Currently, we use ChaCha20-Poly1305 for the DEM and elliptic curve cryptography (secp256k1 by default) for the KEM.
- Alice generates a ‘for publication to company’ label with associated public/private key.
- Alice issues policies for N-1 people allowing them to access documents encrypted under the ‘for publication to company’.
- Alice encrypts the company handbook under the ‘for publication to company’ public key.
- When other staff access the document the capsule associated with the company handbook would need to be regenerated as required.
For your HR scenario, the steps are correct. However, for step #4 in our terminology, we would say that each member of the staff would need to get the capsule re-encrypted (NOT 'regenerated’) for them.
Would this place an administrative burden on Alice’s (and other staff members) in managing the various keys and polices as people leave/join the company, particularly if N is large?
When someone joins, Alice would simply need to issue a policy for that particular person - all other previously existing policies remain valid. When some leaves, Alice would just delete the policy for that particular person - and again all other previously existing policies remain valid.
Alice is simply managing the issuance and revocation of policies. This is how you ensure that data owners maintain ultimate control over their data.
Of course, infrastructure can be built so that profiles of staff members, that include their public keys could be provided so that Alice can easily grant access to them. That would, however, be a layer built on top of the NuCypher Network.
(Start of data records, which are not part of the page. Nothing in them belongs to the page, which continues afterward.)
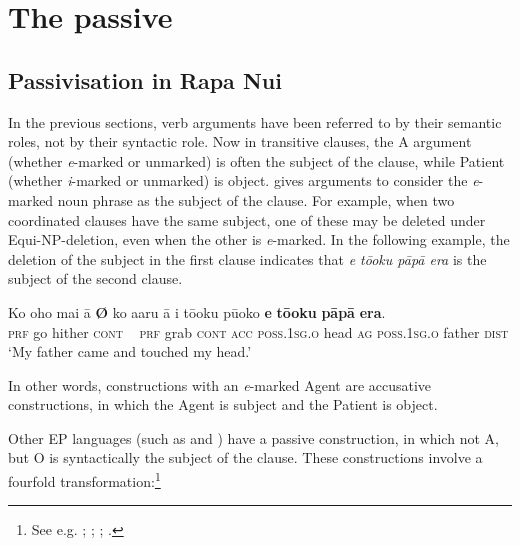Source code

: \section{The passive}\label{sec:8.5}
\subsection{Passivisation in Rapa Nui}\label{sec:8.5.1}
In the previous sections, verb arguments have been referred to by their semantic roles, not by their syntactic role. Now in transitive clauses, the A argument (whether \textit{e}{}-marked or unmarked) is often the subject of the clause, while Patient (whether \textit{i}{}-marked or unmarked) is object. \citet[136–137]{Alexander1981OL} gives arguments to consider the \textit{e}-marked noun phrase as the subject of the clause. For example, when two coordinated clauses have the same subject, one of these may be deleted under Equi-NP{}-deletion, even when the other is \textit{e}{}-marked. In the following example, the deletion of the subject in the first clause indicates that \textit{e \mbox{tō{\ꞌ}oku} pāpā era} is the subject of the second clause.

\ea\label{ex:8.45}
\gll Ko oho mai {\ꞌ}ā \textbf{\textup{Ø}} ko {\ꞌ}a{\ꞌ}aru {\ꞌ}ā i tō{\ꞌ}oku pū{\ꞌ}oko \textbf{e} \textbf{tō{\ꞌ}oku} \textbf{pāpā} \textbf{era}.\\
\textsc{prf} go hither \textsc{cont} ~ \textsc{prf} grab \textsc{cont} \textsc{acc} \textsc{poss.1sg.o} head \textsc{ag} \textsc{poss.1sg.o} father \textsc{dist}\\

\glt
‘My father came and touched my head.’  
\z

In other words, constructions with an \textit{e}{}-marked Agent are accusative constructions, in which the Agent is subject and the Patient is object.

Other EP languages (such as  and ) have a passive construction, in which not A, but O is syntactically the subject of the clause. These constructions involve a fourfold transformation:\footnote{\label{fn:412}See e.g. \citet[53]{WeberN2003}; \citet[67]{Clark1976}; \citet[171]{Harlow2007Maori}; \citet[90]{Harlow2007Subject}.}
Suppose Bob joins the company - does everybody need to create policies to add Bob, or is there some central mechanism for this to automatically add a policy for Bob to access Alice’s ‘for publication to company’ documents (which sounds very much like a master key and so I would be doubtful about this).
Only the data owner who wants to share data would need to issue a policy for Bob, everyone else who is a consumer of the data would have to do nothing extra.
The usual approach would be to introduce ‘group’ public/private keys, in this case a ‘company group’
That can be done, but in that case, each staff member would require access to the ‘group’ private key which is not ideal. Even worse, if a staff member leaves the company and has knowledge of the private key, you could have a data breach on your hands. To prevent that, you would then have to revoke access to the old group key and re-issue a new policy to a new group key, and then share that group key with the remaining staff members. This is essentially the shortcoming of plain old public-key cryptography.
The idea being that the membership of the ‘company group’ could be centrally managed via policies by single person (HR I guess in this case) making Alice’s and everybody else’s life easier.
As mentioned above, I think that tooling and infrastructure can be built on top of the NuCypher Network to make the administration part easier for individuals - our philosophy has always been to have the data owner dictate who can/can’t access their data. Group policy/key type practices can definitely be incorporated into our workflow, but you should consider what level of security is desired for the use case.